The Mother of All Lies / Kadib Abyad: Cannes Film Festival 2023 Review

Year: 2023

Runtime: 86 minutes

Writer/director: Asmae El Moudir

By Sarah Manvel

In the clips of all the “Un Certain Regard” films that ran in the opening and closing ceremonies at the Cannes Film Festival, the one from “The Mother of All Lies”(2023) was of the director, hiding behind a lace curtain, her makeup smeared, as she argued with her grandmother Zahra as to whether or not she’s a film director. The grandmother insisted no, that she’s a journalist, because film directors never leave the bars. But now Asmae El Moudir has won the director prize in the “Un Certain Regard” section for this film, and jury president John C. Reilly made a point of looking her in the eyes on stage and telling her to tell her grandmother she’s a director. 

This is especially important because this documentary is built as an act of remembrance for a Casablanca which has vanished, but also as a way of establishing a reality that this grandmother cannot control.
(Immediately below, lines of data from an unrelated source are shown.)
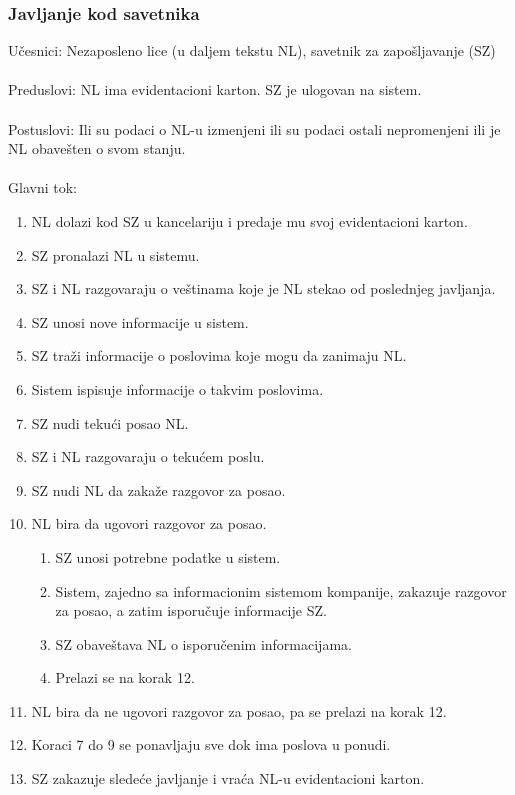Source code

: \subsubsection{Javljanje kod savetnika}
\label{su: javljanje kod savetnika}

\noindent U\v cesnici: Nezaposleno lice (u daljem tekstu NL), savetnik za zapo\v sljavanje (SZ)
\\
\\ Preduslovi: NL ima evidentacioni karton. SZ je ulogovan na sistem. 
\\
\\ Postuslovi: Ili su podaci o NL-u izmenjeni ili su podaci ostali nepromenjeni ili je NL obave\v sten o svom stanju.
\\ 
\\ Glavni tok:
\begin{enumerate}
	\item NL dolazi kod SZ u kancelariju i predaje mu svoj evidentacioni karton.
	\item SZ pronalazi NL u sistemu.
	\item SZ i NL razgovaraju o ve\v stinama koje je NL stekao od poslednjeg javljanja.
	\item SZ unosi nove informacije u sistem.
	\item SZ tra\v zi informacije o poslovima koje mogu da zanimaju NL.
	\item Sistem ispisuje informacije o takvim poslovima. 
	\item SZ nudi teku\' ci posao NL.
	\item SZ i NL razgovaraju o teku\' cem poslu.
	\item SZ nudi NL da zaka\v ze razgovor za posao.
	\item NL bira da ugovori razgovor za posao.
	\begin{enumerate}
		\item SZ unosi potrebne podatke u sistem.
		\item Sistem, zajedno sa informacionim sistemom kompanije, zakazuje razgovor za posao, a zatim isporu\v cuje informacije SZ.
		\item SZ obave\v stava NL o isporu\v cenim informacijama.
		\item Prelazi se na korak 12.
	\end{enumerate}
	\item NL bira da ne ugovori razgovor za posao, pa se prelazi na korak 12.
	\item Koraci 7 do 9 se ponavljaju sve dok ima poslova u ponudi.
	\item SZ zakazuje slede\' ce javljanje i vra\' ca NL-u evidentacioni karton.
\end{enumerate}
Zahra is a fiercely unpleasant woman, capable of striking an artist who paints a picture of her (on glass) not to her liking, then immediately smashing the glass with her cane as the onlookers stare in horror. Ms El Moudir begins the film with her childish realisation that her family had no photos, and the lengths she had to go to, age 12, to arrange a photograph of herself, which she then had to conceal from Zahra’s eyes for decades. (When her mother, Ouarda Zorkani, finally sees the photo, she congratulates her daughter on her deception and concealment all these years.) An explanation is given late in the film for Zahra’s ferocious need for control and her expert ability to manipulate the feelings of those around her, but when someone has an entire neighbourhood terrified of them, explanations matter less in the face of the actions. And the neighbourhood does matter – it’s the place where, in summer 1981, riots over the price of bread broke out that were violently suppressed and then covered up. And the way Ms El Moudir decided to bring the past back into the present was a wonderful one – with dolls. 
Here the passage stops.